§ Action item: Go through the lines below one by one and count those holding the string "representation". Give the count alone.

================

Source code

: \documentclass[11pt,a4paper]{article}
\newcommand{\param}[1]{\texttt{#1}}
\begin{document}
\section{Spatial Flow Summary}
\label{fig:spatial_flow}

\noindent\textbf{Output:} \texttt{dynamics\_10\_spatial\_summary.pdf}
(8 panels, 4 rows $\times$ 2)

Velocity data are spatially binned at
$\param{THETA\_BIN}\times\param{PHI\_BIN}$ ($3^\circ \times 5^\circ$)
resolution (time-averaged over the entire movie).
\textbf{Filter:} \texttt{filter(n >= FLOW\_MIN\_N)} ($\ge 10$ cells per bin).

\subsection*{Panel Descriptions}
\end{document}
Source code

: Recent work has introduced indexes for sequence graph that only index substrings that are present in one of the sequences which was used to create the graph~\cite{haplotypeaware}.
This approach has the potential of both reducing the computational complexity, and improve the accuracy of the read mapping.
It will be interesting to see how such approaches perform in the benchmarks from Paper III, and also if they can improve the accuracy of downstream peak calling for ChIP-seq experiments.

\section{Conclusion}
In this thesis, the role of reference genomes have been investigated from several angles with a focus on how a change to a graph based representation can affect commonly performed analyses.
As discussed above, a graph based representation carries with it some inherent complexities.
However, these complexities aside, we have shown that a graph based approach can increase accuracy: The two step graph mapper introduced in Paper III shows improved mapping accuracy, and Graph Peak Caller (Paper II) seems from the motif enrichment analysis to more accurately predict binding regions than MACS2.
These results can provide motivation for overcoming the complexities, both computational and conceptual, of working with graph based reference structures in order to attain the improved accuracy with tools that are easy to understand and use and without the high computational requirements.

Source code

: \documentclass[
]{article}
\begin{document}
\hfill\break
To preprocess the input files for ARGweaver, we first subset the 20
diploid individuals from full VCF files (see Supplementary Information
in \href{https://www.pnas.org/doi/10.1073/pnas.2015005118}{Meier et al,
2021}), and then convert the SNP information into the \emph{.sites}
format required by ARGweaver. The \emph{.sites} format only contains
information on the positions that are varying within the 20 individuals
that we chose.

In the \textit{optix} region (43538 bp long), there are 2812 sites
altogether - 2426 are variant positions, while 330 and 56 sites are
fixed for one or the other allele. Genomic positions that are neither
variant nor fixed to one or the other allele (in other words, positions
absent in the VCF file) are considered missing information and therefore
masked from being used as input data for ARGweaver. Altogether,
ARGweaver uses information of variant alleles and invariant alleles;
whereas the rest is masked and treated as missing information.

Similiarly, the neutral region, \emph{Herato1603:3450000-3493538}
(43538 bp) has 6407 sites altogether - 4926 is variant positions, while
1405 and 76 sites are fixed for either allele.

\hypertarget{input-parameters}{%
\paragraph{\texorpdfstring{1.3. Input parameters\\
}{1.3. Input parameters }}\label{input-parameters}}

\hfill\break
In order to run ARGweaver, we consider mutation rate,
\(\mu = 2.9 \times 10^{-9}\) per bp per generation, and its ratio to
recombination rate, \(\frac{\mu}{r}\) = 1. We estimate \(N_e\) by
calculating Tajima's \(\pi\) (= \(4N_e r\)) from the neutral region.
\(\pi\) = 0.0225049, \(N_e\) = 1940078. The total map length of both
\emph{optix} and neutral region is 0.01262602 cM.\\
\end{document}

================

§ Task response: 2